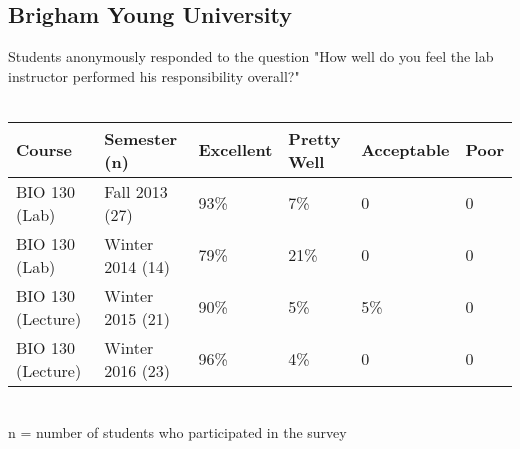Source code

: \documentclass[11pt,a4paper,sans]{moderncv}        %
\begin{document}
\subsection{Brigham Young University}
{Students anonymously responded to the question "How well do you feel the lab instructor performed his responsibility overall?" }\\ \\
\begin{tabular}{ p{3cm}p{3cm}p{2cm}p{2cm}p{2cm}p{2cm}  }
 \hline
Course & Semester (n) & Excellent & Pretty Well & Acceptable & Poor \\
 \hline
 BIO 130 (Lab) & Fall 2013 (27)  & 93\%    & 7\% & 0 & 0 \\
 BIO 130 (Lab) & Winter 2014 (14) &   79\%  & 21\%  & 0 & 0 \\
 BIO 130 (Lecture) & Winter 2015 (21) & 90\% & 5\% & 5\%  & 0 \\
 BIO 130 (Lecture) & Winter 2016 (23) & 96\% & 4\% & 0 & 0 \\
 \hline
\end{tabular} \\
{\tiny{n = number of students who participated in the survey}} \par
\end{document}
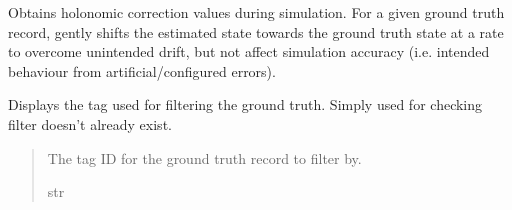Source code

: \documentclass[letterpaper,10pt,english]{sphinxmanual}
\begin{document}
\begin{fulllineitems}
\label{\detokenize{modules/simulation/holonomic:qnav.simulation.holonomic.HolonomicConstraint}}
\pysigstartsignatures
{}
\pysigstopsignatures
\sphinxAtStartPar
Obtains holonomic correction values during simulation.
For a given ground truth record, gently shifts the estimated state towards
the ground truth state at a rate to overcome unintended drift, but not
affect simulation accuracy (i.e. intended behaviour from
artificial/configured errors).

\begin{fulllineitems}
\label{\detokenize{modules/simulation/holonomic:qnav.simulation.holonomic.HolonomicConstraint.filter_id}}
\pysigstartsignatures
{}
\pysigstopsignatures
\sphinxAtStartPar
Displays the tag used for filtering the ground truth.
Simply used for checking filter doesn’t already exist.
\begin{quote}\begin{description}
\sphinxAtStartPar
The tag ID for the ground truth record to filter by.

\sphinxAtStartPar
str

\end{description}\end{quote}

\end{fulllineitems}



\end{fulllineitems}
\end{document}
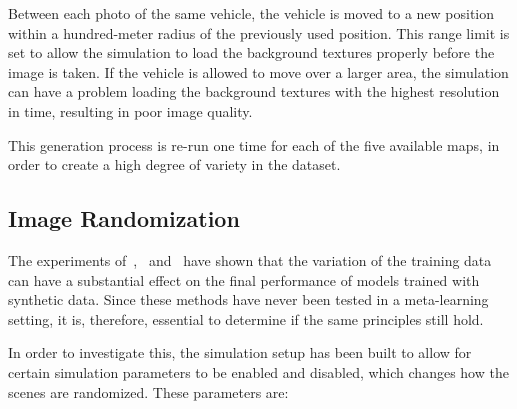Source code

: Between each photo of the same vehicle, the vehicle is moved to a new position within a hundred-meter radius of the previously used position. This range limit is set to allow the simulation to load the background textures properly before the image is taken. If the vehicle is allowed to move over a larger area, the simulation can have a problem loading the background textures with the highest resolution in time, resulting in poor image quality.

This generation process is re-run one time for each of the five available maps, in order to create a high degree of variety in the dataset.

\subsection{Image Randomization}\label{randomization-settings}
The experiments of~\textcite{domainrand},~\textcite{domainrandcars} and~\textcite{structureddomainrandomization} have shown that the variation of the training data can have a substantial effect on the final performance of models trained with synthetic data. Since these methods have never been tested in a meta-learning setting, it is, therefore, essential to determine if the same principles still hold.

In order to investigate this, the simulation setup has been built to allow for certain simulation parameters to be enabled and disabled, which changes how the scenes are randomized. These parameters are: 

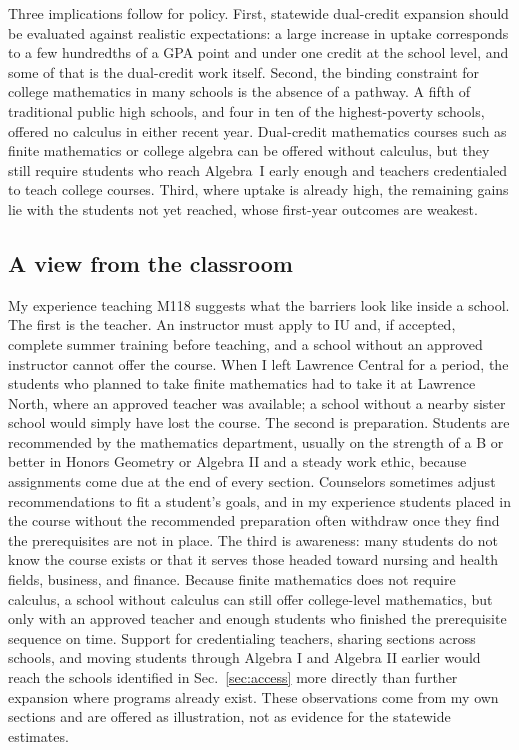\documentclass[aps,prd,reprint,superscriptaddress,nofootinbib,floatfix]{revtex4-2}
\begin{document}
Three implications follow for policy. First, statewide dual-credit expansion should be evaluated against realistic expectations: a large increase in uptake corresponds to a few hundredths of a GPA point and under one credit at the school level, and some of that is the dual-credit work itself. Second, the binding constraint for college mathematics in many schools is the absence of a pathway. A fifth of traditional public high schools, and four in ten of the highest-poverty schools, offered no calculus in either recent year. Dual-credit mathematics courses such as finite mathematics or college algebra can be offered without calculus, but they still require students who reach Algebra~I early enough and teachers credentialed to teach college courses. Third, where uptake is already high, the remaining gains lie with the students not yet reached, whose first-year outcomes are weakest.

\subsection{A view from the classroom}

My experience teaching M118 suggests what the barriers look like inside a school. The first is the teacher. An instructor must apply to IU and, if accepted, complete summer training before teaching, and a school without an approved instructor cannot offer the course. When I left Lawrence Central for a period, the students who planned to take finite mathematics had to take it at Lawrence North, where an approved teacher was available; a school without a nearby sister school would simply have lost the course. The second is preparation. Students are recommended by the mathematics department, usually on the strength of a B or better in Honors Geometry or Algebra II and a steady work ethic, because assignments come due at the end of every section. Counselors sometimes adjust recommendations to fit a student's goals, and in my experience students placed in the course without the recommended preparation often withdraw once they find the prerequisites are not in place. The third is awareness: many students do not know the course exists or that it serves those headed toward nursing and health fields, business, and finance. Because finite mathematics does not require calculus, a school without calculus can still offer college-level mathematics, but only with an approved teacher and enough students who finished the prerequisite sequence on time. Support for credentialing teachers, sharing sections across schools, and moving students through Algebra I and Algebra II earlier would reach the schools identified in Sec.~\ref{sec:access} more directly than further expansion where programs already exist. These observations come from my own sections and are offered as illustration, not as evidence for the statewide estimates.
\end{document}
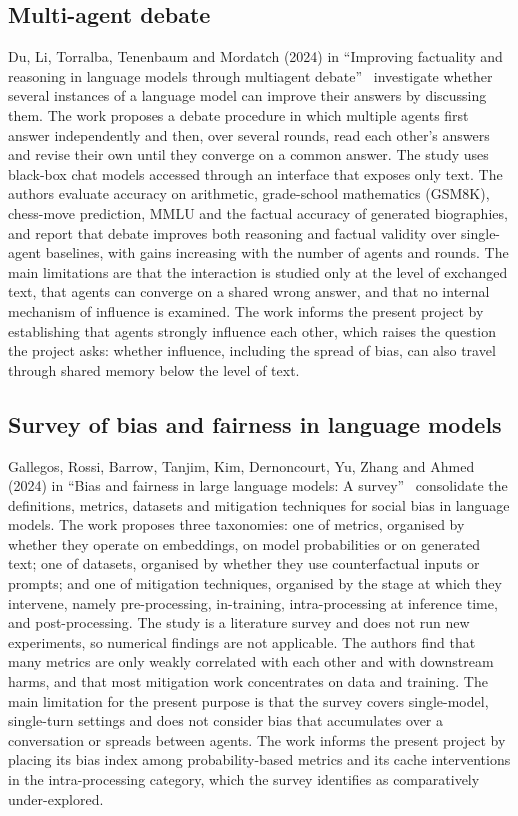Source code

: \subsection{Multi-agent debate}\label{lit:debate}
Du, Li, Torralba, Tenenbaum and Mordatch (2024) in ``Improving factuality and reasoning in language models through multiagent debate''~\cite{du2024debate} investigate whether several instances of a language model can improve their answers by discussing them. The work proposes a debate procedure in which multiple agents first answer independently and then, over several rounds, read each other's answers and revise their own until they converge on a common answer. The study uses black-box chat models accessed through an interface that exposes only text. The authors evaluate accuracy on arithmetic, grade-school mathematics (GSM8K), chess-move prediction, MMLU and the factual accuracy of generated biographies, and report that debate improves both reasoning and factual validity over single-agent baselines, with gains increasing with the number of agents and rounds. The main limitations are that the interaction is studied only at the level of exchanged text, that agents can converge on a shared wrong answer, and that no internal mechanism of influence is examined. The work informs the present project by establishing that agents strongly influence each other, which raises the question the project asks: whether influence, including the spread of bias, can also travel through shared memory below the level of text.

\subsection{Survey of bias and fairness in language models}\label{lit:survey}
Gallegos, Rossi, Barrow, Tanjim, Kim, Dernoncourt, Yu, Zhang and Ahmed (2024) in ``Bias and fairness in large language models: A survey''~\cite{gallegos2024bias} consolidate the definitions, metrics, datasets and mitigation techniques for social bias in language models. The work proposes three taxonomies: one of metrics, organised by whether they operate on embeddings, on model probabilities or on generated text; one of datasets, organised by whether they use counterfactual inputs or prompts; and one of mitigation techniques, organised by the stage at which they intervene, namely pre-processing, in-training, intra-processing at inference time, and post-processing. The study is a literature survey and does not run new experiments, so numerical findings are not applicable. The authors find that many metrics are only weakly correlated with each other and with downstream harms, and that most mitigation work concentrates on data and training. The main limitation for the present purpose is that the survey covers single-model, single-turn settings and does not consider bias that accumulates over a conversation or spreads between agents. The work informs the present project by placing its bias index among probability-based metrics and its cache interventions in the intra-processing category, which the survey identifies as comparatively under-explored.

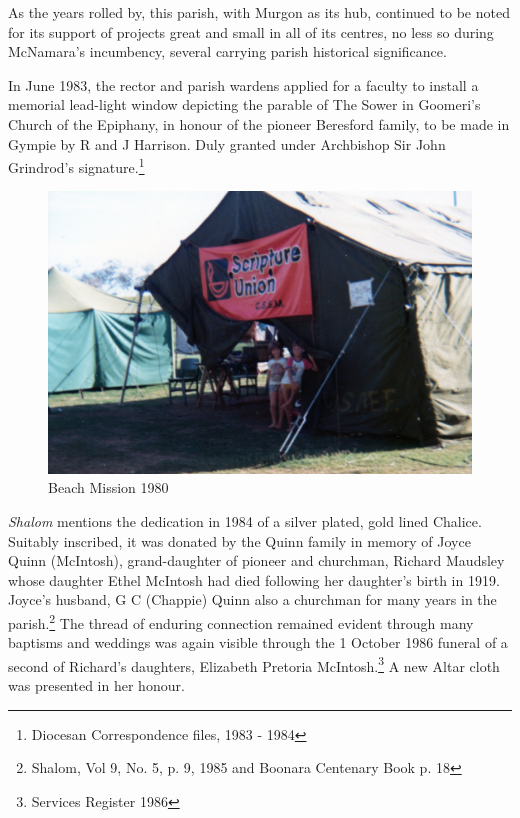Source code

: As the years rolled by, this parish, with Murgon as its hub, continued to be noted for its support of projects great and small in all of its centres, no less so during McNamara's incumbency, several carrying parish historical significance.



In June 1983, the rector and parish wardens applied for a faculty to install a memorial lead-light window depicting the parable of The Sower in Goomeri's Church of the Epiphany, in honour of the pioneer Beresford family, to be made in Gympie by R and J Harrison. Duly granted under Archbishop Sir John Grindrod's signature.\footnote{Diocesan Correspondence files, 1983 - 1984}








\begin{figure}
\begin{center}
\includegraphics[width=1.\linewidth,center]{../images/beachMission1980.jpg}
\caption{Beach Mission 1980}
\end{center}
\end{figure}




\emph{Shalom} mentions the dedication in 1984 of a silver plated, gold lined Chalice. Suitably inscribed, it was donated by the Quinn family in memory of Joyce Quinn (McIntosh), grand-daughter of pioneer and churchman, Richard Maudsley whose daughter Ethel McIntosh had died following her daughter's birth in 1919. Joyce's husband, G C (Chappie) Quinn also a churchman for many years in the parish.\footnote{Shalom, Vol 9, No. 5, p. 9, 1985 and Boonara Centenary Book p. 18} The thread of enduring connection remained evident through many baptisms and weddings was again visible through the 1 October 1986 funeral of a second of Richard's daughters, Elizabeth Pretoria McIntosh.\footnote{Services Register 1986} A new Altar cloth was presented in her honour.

───

To do
Would you reproduce, exactly and with nothing added, every line from the beginning of the entries above through the line that contains "Simply used for", both included, leaving out the pictures?

Reply
Source code

: \documentclass[11pt,a4paper,sans]{moderncv}        %
\begin{document}
\subsection{Brigham Young University}
{Students anonymously responded to the question "How well do you feel the lab instructor performed his responsibility overall?" }\\ \\
\begin{tabular}{ p{3cm}p{3cm}p{2cm}p{2cm}p{2cm}p{2cm}  }
 \hline
Course & Semester (n) & Excellent & Pretty Well & Acceptable & Poor \\
 \hline
 BIO 130 (Lab) & Fall 2013 (27)  & 93\%    & 7\% & 0 & 0 \\
 BIO 130 (Lab) & Winter 2014 (14) &   79\%  & 21\%  & 0 & 0 \\
 BIO 130 (Lecture) & Winter 2015 (21) & 90\% & 5\% & 5\%  & 0 \\
 BIO 130 (Lecture) & Winter 2016 (23) & 96\% & 4\% & 0 & 0 \\
 \hline
\end{tabular} \\
{\tiny{n = number of students who participated in the survey}} \par
\end{document}
Source code

: \documentclass[letterpaper,10pt,english]{sphinxmanual}
\begin{document}
\begin{fulllineitems}
\label{\detokenize{modules/simulation/holonomic:qnav.simulation.holonomic.HolonomicConstraint}}
\pysigstartsignatures
{}
\pysigstopsignatures
\sphinxAtStartPar
Obtains holonomic correction values during simulation.
For a given ground truth record, gently shifts the estimated state towards
the ground truth state at a rate to overcome unintended drift, but not
affect simulation accuracy (i.e. intended behaviour from
artificial/configured errors).

\begin{fulllineitems}
\label{\detokenize{modules/simulation/holonomic:qnav.simulation.holonomic.HolonomicConstraint.filter_id}}
\pysigstartsignatures
{}
\pysigstopsignatures
\sphinxAtStartPar
Displays the tag used for filtering the ground truth.
Simply used for checking filter doesn’t already exist.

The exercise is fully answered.